Sunday, July 08, 2012

My Life in Sets of Scores, or All Dressed Up with No Place to Go

When I neared my 20-year mark as a flutist, I found myself feeling like I was all dressed up with no place to go. I had pretty much mastered the instrument and its repertoire, and took on the challenges of learning to play other members of its ancestral family (baroque flute and recorder). Because I am wired to work, I worked like crazy to acquire technique, and struggled like crazy with the challenges of the instrument. I'm not happy with my "flute voice" when I listen to old recordings, but objectively speaking (and I can be objective after 20 years away--with a return dip here and there--from the modern flute), I played the instrument really well.

Staying in shape on the flute (or on any wind instrument) is an issue. In order to play well, you have to be in top form. If you are not, it hurts physically as well as musically. I really did have to be in my "third hour" of the day in order to feel like I had any control over anything when playing the modern flute, so I made sure that I put in two hours of scales and exercises every day.

Through a set of circumstances (mostly professional, or attempts at being professional, i.e. working as a flutist) that still make me feel defeated, I very often found myself full of technique and ability, but with nowhere to play. In other words, I was all dressed up with no place to go. It was very disheartening. I did everything I could, but nothing seemed to work.

When I was 31 or 32, I decided to stop trying to get work as a flutist or a baroque flutist, and begin practicing the violin.
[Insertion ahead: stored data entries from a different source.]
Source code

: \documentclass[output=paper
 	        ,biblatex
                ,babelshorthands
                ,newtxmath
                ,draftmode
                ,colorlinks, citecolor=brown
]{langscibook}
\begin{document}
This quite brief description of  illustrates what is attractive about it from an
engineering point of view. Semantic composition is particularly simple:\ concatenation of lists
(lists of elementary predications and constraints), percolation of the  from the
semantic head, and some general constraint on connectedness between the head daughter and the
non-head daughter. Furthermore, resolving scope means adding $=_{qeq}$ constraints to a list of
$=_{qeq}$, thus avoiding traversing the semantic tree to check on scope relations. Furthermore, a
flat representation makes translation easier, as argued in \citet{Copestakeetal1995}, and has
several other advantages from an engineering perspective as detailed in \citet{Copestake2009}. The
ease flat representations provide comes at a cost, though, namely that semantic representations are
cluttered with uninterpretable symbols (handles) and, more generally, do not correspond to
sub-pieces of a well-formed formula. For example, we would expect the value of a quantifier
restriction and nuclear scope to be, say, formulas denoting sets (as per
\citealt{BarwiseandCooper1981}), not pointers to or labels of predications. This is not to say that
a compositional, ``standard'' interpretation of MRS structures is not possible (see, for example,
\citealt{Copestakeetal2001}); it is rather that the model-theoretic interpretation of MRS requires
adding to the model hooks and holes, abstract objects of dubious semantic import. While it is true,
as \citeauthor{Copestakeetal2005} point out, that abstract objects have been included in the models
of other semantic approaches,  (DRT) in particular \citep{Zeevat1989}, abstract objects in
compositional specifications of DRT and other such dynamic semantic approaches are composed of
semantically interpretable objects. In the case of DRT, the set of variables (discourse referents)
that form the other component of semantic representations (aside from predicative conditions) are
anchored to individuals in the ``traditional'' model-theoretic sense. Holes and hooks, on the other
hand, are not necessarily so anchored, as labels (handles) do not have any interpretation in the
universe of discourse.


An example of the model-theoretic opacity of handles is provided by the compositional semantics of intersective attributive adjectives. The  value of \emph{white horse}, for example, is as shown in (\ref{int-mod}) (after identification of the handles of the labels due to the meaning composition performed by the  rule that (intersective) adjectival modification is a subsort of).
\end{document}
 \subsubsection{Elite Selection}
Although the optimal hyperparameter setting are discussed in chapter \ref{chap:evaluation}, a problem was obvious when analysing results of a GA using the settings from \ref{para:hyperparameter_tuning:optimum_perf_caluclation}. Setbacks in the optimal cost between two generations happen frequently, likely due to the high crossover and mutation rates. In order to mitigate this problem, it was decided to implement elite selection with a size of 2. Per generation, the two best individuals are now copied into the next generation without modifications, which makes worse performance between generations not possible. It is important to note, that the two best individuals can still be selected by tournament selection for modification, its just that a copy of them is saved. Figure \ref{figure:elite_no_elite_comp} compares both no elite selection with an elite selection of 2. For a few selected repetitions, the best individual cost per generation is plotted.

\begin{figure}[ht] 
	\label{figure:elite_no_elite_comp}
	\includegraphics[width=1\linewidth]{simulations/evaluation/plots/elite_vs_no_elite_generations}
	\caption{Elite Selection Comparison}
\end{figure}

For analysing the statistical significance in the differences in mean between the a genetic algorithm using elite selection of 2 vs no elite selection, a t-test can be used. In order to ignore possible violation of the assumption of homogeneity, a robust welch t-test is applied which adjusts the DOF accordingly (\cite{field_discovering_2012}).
My father sent a 3/4 size violin (one that my older brother used) for our daughter Rachel (who was way too small for it), and one day, around Thanksgiving, I picked it up and started playing it. I had played as a child, but stopped when I began the sixth grade. In other words, I had 20 years away. I remembered my way around first position, but had no clue about anything else. Abandoning flute work wasn't any problem. I never got any calls.

I knew that playing the violin was what I wanted to do for the rest of my life, and that was that. I had a lot of hard work ahead of me, and most of it was slow and repetitive. I'm sure that it would be tedious to some (especially my family, who had to hear much of it), but to me it was was mediation. It was medicine. It was therapy.

Now I have reached my 20-year mark as a violinist and violist, and find that a lot of the technique that I have acquired over the years has become almost second nature. I have finally broken through many of the physical barriers that used to make me feel inadequate when I play alongside my peers. I finally have control over my limbs and fingers, and can confidently enjoy the riches of the string repertoire. The 20-year-mark is so different for me now because the road to satisfying musicianship still stretches long before me, and I find that the acquisition of technique is always a means to a fulfilling end, with a series of greater challenges ahead of that. And the high-quality music seems to be endless.

The moral of this story? If something you have worked hard at over the years makes you feel frustrated and you can't see a fulfilling future in it, try something that makes you feel like you can proceed with purpose. The millions of accomplishments you get along the way make up for the disappointments associated with the path that didn't work, and instead of finding yourself "all dressed up with no place to go," you might find yourself with a fabulous wardrobe that can keep you happy, even when you are just hanging around the house.

1 comment:

Anonymous said...

Thank you! I love to hear stories of how people "reinvent" themselves. We all have to do that eventually!